What happens to the T/C ratio after intense training blocks?

During high-frequency or high-volume training blocks, testosterone levels often decline, while cortisol rises. As a result, the T/C ratio drops. This isn’t a failure – it’s the system responding to sustained stress and energy demand.

A short-term dip in the T/C ratio is a normal feature of hard training. It can even be desirable if followed by proper recovery. But when that ratio remains suppressed for an extended period, it signals that the body is struggling to restore balance. Research suggests that a decrease of over 30%, especially when sustained for multiple weeks, is associated with functional overreaching and an increased risk of overtraining syndrome.

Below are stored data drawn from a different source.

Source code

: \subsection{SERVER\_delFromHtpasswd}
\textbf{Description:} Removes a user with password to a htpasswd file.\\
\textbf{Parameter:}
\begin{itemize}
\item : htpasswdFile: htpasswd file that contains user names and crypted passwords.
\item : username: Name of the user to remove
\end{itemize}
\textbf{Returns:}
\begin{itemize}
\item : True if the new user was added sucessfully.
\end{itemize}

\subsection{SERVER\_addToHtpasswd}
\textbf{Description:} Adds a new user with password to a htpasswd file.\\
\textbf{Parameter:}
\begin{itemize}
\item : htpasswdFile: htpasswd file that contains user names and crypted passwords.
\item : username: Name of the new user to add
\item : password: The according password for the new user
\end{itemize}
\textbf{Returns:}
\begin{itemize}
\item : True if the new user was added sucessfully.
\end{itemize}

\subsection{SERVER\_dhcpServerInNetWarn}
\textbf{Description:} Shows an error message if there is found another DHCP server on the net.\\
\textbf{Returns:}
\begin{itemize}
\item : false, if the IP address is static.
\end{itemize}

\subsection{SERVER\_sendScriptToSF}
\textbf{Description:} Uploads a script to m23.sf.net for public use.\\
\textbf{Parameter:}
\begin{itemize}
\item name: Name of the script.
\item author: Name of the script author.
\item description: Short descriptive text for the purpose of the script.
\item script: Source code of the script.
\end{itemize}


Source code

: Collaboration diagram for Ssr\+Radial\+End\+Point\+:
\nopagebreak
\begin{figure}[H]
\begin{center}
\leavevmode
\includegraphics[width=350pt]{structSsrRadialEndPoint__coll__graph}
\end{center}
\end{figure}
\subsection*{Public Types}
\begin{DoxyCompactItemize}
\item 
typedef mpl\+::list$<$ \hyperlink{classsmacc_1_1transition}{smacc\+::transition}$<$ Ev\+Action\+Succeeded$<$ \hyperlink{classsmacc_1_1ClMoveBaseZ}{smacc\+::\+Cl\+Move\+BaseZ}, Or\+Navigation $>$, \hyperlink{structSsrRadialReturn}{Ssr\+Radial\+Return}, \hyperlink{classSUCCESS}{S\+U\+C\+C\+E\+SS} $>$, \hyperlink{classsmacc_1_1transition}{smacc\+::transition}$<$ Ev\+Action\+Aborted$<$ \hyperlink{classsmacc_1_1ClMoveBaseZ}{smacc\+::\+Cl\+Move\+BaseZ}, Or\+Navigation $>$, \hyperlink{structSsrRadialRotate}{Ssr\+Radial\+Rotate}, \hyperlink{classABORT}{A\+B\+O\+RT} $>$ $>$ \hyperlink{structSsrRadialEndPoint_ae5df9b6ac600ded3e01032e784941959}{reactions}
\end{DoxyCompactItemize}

Monitoring the T/C ratio across a season offers insight that subjective markers alone often miss. In team sports, it can inform whether players are responding well to intensified training phases or if recovery protocols need to be adjusted. In endurance athletes, it can help differentiate fatigue that will lead to adaptation from fatigue that is drifting toward stagnation or injury risk.

One of the core advantages of hormonal tracking is that it connects performance strategy to the internal physiological response – not just the external workload. Instead of guessing based on soreness, mood, or metrics like heart rate variability, the T/C ratio reveals how the endocrine system is managing the demands placed on it. It's not a diagnostic tool. It's a feedback signal, that can help ensure adaptation is being achieved, not just pursued.